Stick with 235/40-18 and 265/35-18. I have this set up with Dinan Stage 3 suspension and have not experienced rubbing in the two years that I've had this combination.


----------



## tms0425 (Mar 14, 2004)

*Where to find someone to roll fenders?*

I have a little bit of rubbing over whoop de do's with my 265/35-18's on 18x9's.

How do you find someone reputable who would have the correct tool and could do the rolling, wheel liners, or pull the fenders if necessary? Do you just start calling body shops? I'm not confident enough to just get the tool and do it myself.

If any of the Tire Rack guys know anyone in Northern Indiana who does this that would be great.


----------



## Twenties (Mar 5, 2004)

Go 265/35 max in rear. Make sure your offset is 18-22 range. You should be fine with this combo but seems like some still have trouble. No one will guarantee you anything when go aggressive with wheels and tires. If they do run.
I run 275s in rear, fenders are rolled, liners are "trimmed" (didn't try M5 liners) and they do rub under the more extreme conditions everyone else has mentioned above. I don't mind too much b/c i'm on 20s so i kinda expected it. If it were 18s i'd be more upset.


----------



## M5 LITE (Oct 29, 2003)

I currently have 18x8.5 and P245/45YR18 front and 18x9.5 and P275/35YR18 rear wheels/tires. The fornt don't rub at all, but the rear do slightly over large bumps and/or when the suspension compresses over undulations in the road.
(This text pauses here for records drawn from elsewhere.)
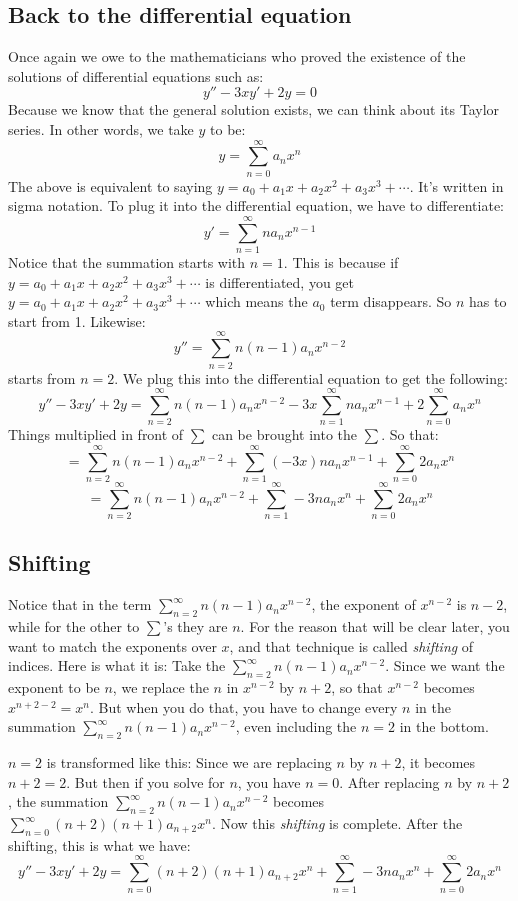 \documentclass[12pt]{report}
\begin{document}
\subsection*{Back to the differential equation}
Once again we owe to the mathematicians who proved the existence of the solutions of differential equations such as:
$$y'' - 3xy'+2y=0$$
Because we know that the general solution exists, we can think about its Taylor series. In other words, we take $y$ to be:
$$y = \sum_{n=0}^{\infty} a_n x^{n} $$
The above is equivalent to saying $y=a_0 + a_1 x + a_2 x^2 +a_3 x^3 +\cdots$. It's written in sigma notation.
To plug it into the differential equation, we have to differentiate:
$$y' = \sum_{n=1}^{\infty} n a_n x^{n-1} $$
Notice that the summation starts with $n=1$. This is because if $y=a_0 + a_1 x + a_2 x^2 +a_3 x^3 +\cdots$ is differentiated, you get $y=a_0 + a_1 x + a_2 x^2 +a_3 x^3 +\cdots$ which means the $a_0$ term disappears. So $n$ has to start from 1. Likewise:
$$y'' = \sum_{n=2}^{\infty} n (n-1) a_n x^{n-2} $$
starts from $n=2$.
We plug this into the differential equation to get the following:
$$y'' - 3xy'+2y= \sum_{n=2}^{\infty} n (n-1) a_n x^{n-2} -3x \sum_{n=1}^{\infty} n a_n x^{n-1}+2\sum_{n=0}^{\infty} a_n x^{n}$$
Things multiplied in front of $\sum$ can be brought into the $\sum$. So that:
$$= \sum_{n=2}^{\infty} n (n-1) a_n x^{n-2} + \sum_{n=1}^{\infty} (-3x)n a_n x^{n-1}+\sum_{n=0}^{\infty} 2a_n x^{n}$$
$$= \sum_{n=2}^{\infty} n (n-1) a_n x^{n-2} + \sum_{n=1}^{\infty} -3 n a_n x^{n}+\sum_{n=0}^{\infty} 2a_n x^{n}$$

\subsection*{Shifting}
Notice that in the term $\sum_{n=2}^{\infty} n (n-1) a_n x^{n-2}$, the exponent of $x^{n-2}$ is $n-2$, while for the other to $\sum$'s they are $n$. For the reason that will be clear later, you want to match the exponents over $x$, and that technique is called \textit{shifting} of indices. Here is what it is: Take the $\sum_{n=2}^{\infty} n (n-1) a_n x^{n-2}$. Since we want the exponent to be $n$, we replace the $n$ in $x^{n-2}$ by $n+2$, so that $x^{n-2}$ becomes $x^{n+2-2}=x^{n}$. But when you do that, you have to change every $n$ in the summation $\sum_{n=2}^{\infty} n (n-1) a_n x^{n-2}$, even including the $n=2$ in the bottom.


$n=2$ is transformed like this: Since we are replacing $n$ by $n+2$, it becomes $n+2=2$. But then if you solve for $n$, you have $n=0$.
After replacing $n$ by $n+2$, the summation $\sum_{n=2}^{\infty} n (n-1) a_n x^{n-2}$ becomes $\sum_{n=0}^{\infty} (n+2) (n+1) a_{n+2} x^{n}$. Now this \textit{shifting} is complete. After the shifting, this is what we have:
$$y'' - 3xy'+2y=\sum_{n=0}^{\infty} (n+2) (n+1) a_{n+2} x^{n} + \sum_{n=1}^{\infty} -3 n a_n x^{n}+\sum_{n=0}^{\infty} 2a_n x^{n}$$
\end{document}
I'm about to install M5 rear fenderliners and also replace the suspension with H&R springs and Koni Yellow shocks. Once I get that all installed, I see how everything goes then. But for now, here's how it looks with the stock sport suspension...


----------



## jvr826 (Apr 22, 2002)

BrettInLJ said:


> That is good to know, because I'm trying to decide between Hamann HM2's and BBS RK's. I don't want to roll fenders or install liners either.
> 
> Does anyone know the weight of the 18x8.5 HM2's?


I have these and the combined weight with new 245/40-18 S-03's is 50lbs according to the Wheel Exchange - that was the shipping weight of each when I ordered them.


----------



## BrettInLJ (Oct 3, 2003)

jvr530i said:


> I have these and the combined weight with new 245/40-18 S-03's is 50lbs according to the Wheel Exchange - that was the shipping weight of each when I ordered them.


That's funny, the Hammans didn't come up when I searched for wheels for my car on TireRack. Am I doing something wrong?

The BBS RK's are 18 x 8.5 and listed as 13mm offset, and these do come up as fitting. Is that too small of offset after all, considering the above comments?


----------



## Twenties (Mar 5, 2004)

*Offset*

Brett:

As far as offset for your front wheels here what i know. I run 9.0" wide in front on 22mm offset. You want to run 8.5" wide on 13mm offset.

1" = 25.4 mm.

The offset you want to run is a 9mm difference from mine, meaning sticks out 9/25 (0.36") of an inch more.

However, since the wheel is 0.50" narrower (.25" on each side of the hub) that would mean that your set-up would actually only stick out (0.36-0.25=0.11" more) meaning 2mm more. This will likely still clear your fenders.

The reason people suggest 18-22mm is because this is a conservative figure, assuming your using wider wheels (i.e. 9-10"). When you use narrower wheels you can increase (lower number) offset to get more aggressive look of wider wheels.

Twenties


----------